Your assignment:
Where a line of the data holds the word "勤奮有結果的", copy that line.

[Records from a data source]
+---+

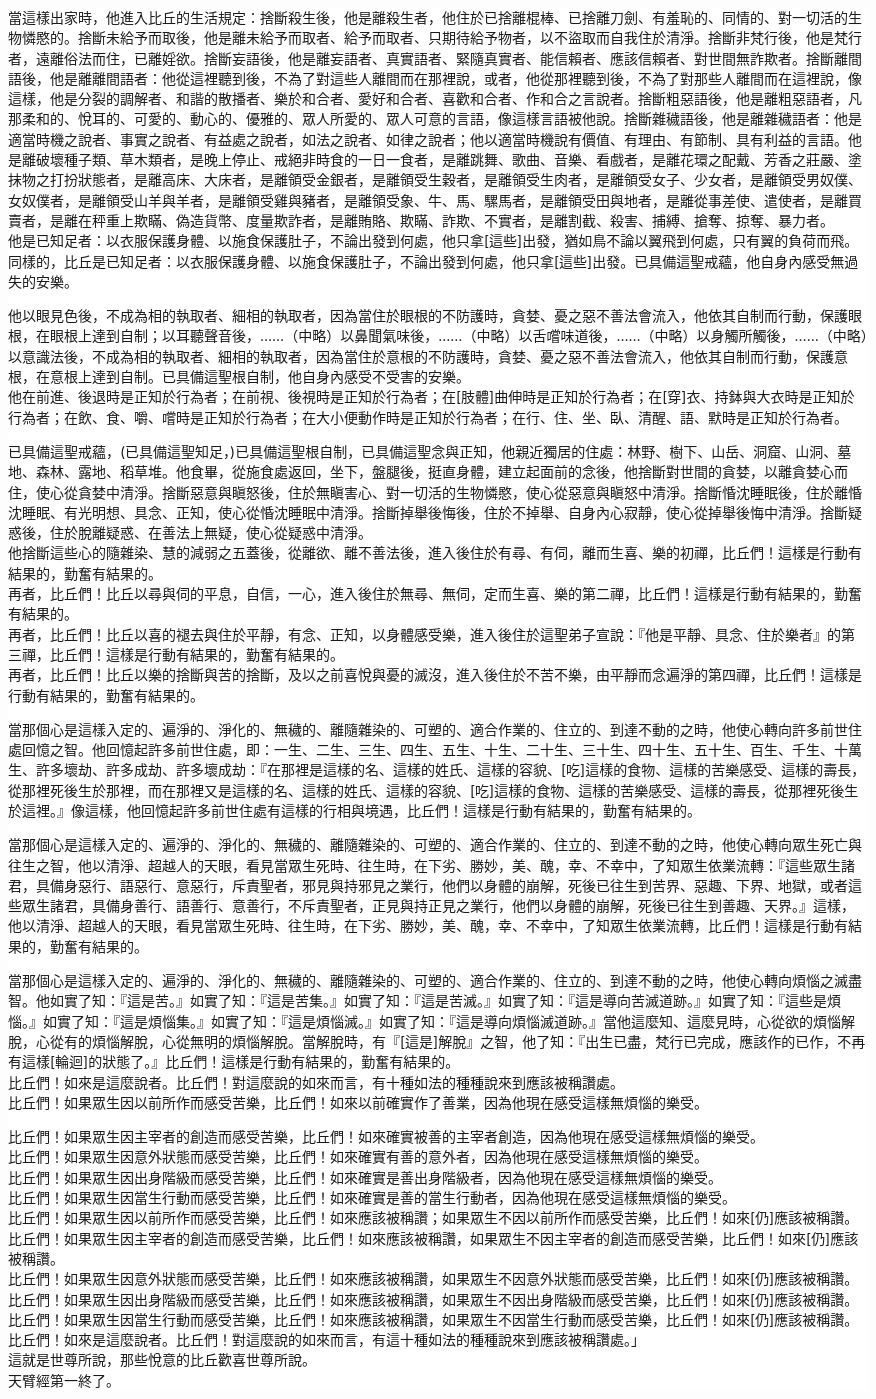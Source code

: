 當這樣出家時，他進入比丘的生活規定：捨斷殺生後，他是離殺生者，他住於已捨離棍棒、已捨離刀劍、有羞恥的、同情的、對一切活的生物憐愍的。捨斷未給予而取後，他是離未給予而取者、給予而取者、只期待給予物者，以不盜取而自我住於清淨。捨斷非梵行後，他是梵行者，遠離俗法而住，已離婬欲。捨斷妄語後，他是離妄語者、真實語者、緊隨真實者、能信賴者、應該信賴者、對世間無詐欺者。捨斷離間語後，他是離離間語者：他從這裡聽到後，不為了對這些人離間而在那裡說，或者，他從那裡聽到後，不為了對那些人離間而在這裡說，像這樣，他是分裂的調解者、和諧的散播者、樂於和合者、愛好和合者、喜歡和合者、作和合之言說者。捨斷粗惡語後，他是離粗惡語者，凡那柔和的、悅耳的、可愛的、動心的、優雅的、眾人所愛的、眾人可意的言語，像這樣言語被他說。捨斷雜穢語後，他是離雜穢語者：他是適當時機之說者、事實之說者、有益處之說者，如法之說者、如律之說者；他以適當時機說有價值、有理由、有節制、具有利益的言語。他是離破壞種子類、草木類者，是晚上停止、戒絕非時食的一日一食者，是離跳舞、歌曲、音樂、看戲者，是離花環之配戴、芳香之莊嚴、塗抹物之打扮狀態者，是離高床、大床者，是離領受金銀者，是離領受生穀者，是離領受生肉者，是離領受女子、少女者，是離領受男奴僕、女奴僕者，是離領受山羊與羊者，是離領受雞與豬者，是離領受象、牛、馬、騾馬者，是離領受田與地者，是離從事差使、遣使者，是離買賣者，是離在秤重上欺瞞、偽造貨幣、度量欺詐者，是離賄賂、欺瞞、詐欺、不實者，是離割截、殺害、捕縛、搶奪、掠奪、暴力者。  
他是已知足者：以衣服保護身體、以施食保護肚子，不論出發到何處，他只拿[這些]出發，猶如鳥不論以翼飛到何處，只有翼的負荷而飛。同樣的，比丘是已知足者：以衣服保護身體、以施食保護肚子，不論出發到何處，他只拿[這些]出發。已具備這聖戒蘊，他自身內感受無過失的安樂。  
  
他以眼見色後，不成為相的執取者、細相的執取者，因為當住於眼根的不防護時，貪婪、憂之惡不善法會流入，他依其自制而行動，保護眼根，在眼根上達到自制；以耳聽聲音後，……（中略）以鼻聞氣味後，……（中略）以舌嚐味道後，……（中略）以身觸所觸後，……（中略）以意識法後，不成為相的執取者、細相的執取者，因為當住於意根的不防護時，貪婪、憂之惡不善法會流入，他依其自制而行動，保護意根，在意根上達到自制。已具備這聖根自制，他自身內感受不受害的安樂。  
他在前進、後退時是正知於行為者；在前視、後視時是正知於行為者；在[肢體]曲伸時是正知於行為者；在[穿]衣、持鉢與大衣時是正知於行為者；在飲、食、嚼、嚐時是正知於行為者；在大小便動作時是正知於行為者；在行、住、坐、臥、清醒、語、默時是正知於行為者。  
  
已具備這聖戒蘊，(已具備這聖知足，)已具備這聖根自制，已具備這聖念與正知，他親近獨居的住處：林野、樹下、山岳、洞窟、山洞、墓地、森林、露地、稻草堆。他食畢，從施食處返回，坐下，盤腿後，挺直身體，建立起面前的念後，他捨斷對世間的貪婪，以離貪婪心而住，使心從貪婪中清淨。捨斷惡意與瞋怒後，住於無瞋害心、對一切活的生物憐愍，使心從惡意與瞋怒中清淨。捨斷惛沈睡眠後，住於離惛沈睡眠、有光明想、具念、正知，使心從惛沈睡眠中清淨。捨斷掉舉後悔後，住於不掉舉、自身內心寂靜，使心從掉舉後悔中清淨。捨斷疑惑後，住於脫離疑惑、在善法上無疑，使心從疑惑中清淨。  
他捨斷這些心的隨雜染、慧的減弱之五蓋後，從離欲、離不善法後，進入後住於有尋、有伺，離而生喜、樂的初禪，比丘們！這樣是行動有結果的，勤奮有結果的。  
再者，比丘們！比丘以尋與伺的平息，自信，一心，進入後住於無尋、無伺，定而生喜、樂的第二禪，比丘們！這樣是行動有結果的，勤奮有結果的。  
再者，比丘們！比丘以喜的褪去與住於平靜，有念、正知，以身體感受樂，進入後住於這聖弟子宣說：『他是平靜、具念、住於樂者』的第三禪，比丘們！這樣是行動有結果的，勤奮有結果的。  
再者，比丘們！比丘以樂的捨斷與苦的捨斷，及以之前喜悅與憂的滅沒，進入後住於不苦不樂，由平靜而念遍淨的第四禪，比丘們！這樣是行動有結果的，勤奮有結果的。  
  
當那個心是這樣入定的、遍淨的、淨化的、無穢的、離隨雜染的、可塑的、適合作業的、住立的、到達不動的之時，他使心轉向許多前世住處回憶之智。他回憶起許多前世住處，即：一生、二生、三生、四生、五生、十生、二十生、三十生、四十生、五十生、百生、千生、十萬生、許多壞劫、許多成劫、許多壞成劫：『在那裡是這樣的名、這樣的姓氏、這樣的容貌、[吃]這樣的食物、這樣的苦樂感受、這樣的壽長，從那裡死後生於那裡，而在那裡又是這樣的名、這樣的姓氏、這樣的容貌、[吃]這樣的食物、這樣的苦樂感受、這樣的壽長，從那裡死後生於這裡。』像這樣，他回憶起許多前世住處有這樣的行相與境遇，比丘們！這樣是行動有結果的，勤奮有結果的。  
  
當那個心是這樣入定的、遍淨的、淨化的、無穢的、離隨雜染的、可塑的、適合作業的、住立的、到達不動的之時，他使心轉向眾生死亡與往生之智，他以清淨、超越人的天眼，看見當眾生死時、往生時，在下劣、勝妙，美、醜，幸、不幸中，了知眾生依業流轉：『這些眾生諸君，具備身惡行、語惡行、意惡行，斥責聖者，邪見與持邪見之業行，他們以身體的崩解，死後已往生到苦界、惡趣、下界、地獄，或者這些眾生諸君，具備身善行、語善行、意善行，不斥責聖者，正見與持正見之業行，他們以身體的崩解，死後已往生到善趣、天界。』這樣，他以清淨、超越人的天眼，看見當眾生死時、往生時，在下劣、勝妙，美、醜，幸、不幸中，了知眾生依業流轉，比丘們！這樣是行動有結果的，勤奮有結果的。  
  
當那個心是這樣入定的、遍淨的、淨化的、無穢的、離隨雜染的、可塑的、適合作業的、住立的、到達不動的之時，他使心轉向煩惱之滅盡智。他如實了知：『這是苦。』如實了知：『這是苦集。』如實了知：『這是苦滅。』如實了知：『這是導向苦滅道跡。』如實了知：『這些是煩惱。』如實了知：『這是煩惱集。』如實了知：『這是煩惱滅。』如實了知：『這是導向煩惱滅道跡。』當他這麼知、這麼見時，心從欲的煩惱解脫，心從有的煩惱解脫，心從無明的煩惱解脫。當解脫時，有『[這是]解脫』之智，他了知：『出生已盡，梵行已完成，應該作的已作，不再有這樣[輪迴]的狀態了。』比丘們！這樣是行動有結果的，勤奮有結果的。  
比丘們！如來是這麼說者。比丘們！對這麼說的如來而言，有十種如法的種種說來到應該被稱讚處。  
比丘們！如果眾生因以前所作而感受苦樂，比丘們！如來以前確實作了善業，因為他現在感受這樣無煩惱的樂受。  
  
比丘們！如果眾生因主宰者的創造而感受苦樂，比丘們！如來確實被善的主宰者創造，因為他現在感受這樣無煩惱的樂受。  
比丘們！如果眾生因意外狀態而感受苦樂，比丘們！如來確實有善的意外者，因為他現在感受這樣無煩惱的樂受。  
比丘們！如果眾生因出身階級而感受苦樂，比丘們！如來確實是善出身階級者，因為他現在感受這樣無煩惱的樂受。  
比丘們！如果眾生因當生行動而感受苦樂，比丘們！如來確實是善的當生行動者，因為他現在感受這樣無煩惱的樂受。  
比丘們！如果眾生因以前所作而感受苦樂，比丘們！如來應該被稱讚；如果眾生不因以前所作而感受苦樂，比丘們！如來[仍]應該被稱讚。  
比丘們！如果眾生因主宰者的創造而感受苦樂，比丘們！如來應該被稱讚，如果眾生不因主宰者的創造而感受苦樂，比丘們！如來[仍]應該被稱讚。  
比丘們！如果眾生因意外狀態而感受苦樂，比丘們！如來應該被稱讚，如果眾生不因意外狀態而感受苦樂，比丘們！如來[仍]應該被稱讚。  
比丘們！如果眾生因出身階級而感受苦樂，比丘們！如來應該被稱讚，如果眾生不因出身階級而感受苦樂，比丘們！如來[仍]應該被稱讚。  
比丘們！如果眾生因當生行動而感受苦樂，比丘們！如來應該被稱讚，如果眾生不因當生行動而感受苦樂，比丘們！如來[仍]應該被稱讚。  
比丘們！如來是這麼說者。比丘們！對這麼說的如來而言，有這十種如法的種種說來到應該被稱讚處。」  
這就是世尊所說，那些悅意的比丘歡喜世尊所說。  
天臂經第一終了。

+---+

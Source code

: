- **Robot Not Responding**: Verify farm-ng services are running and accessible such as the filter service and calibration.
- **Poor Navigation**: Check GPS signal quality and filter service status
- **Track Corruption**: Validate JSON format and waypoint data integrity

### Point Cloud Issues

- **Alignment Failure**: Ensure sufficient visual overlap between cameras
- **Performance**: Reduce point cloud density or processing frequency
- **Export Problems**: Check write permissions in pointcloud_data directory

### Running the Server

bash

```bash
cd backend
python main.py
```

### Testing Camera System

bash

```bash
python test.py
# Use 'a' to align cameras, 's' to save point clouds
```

+---+

Answer space:
他捨斷這些心的隨雜染、慧的減弱之五蓋後，從離欲、離不善法後，進入後住於有尋、有伺，離而生喜、樂的初禪，比丘們！這樣是行動有結果的，勤奮有結果的。  
再者，比丘們！比丘以尋與伺的平息，自信，一心，進入後住於無尋、無伺，定而生喜、樂的第二禪，比丘們！這樣是行動有結果的，勤奮有結果的。  
再者，比丘們！比丘以喜的褪去與住於平靜，有念、正知，以身體感受樂，進入後住於這聖弟子宣說：『他是平靜、具念、住於樂者』的第三禪，比丘們！這樣是行動有結果的，勤奮有結果的。  
再者，比丘們！比丘以樂的捨斷與苦的捨斷，及以之前喜悅與憂的滅沒，進入後住於不苦不樂，由平靜而念遍淨的第四禪，比丘們！這樣是行動有結果的，勤奮有結果的。  
當那個心是這樣入定的、遍淨的、淨化的、無穢的、離隨雜染的、可塑的、適合作業的、住立的、到達不動的之時，他使心轉向許多前世住處回憶之智。他回憶起許多前世住處，即：一生、二生、三生、四生、五生、十生、二十生、三十生、四十生、五十生、百生、千生、十萬生、許多壞劫、許多成劫、許多壞成劫：『在那裡是這樣的名、這樣的姓氏、這樣的容貌、[吃]這樣的食物、這樣的苦樂感受、這樣的壽長，從那裡死後生於那裡，而在那裡又是這樣的名、這樣的姓氏、這樣的容貌、[吃]這樣的食物、這樣的苦樂感受、這樣的壽長，從那裡死後生於這裡。』像這樣，他回憶起許多前世住處有這樣的行相與境遇，比丘們！這樣是行動有結果的，勤奮有結果的。  
當那個心是這樣入定的、遍淨的、淨化的、無穢的、離隨雜染的、可塑的、適合作業的、住立的、到達不動的之時，他使心轉向眾生死亡與往生之智，他以清淨、超越人的天眼，看見當眾生死時、往生時，在下劣、勝妙，美、醜，幸、不幸中，了知眾生依業流轉：『這些眾生諸君，具備身惡行、語惡行、意惡行，斥責聖者，邪見與持邪見之業行，他們以身體的崩解，死後已往生到苦界、惡趣、下界、地獄，或者這些眾生諸君，具備身善行、語善行、意善行，不斥責聖者，正見與持正見之業行，他們以身體的崩解，死後已往生到善趣、天界。』這樣，他以清淨、超越人的天眼，看見當眾生死時、往生時，在下劣、勝妙，美、醜，幸、不幸中，了知眾生依業流轉，比丘們！這樣是行動有結果的，勤奮有結果的。  
當那個心是這樣入定的、遍淨的、淨化的、無穢的、離隨雜染的、可塑的、適合作業的、住立的、到達不動的之時，他使心轉向煩惱之滅盡智。他如實了知：『這是苦。』如實了知：『這是苦集。』如實了知：『這是苦滅。』如實了知：『這是導向苦滅道跡。』如實了知：『這些是煩惱。』如實了知：『這是煩惱集。』如實了知：『這是煩惱滅。』如實了知：『這是導向煩惱滅道跡。』當他這麼知、這麼見時，心從欲的煩惱解脫，心從有的煩惱解脫，心從無明的煩惱解脫。當解脫時，有『[這是]解脫』之智，他了知：『出生已盡，梵行已完成，應該作的已作，不再有這樣[輪迴]的狀態了。』比丘們！這樣是行動有結果的，勤奮有結果的。  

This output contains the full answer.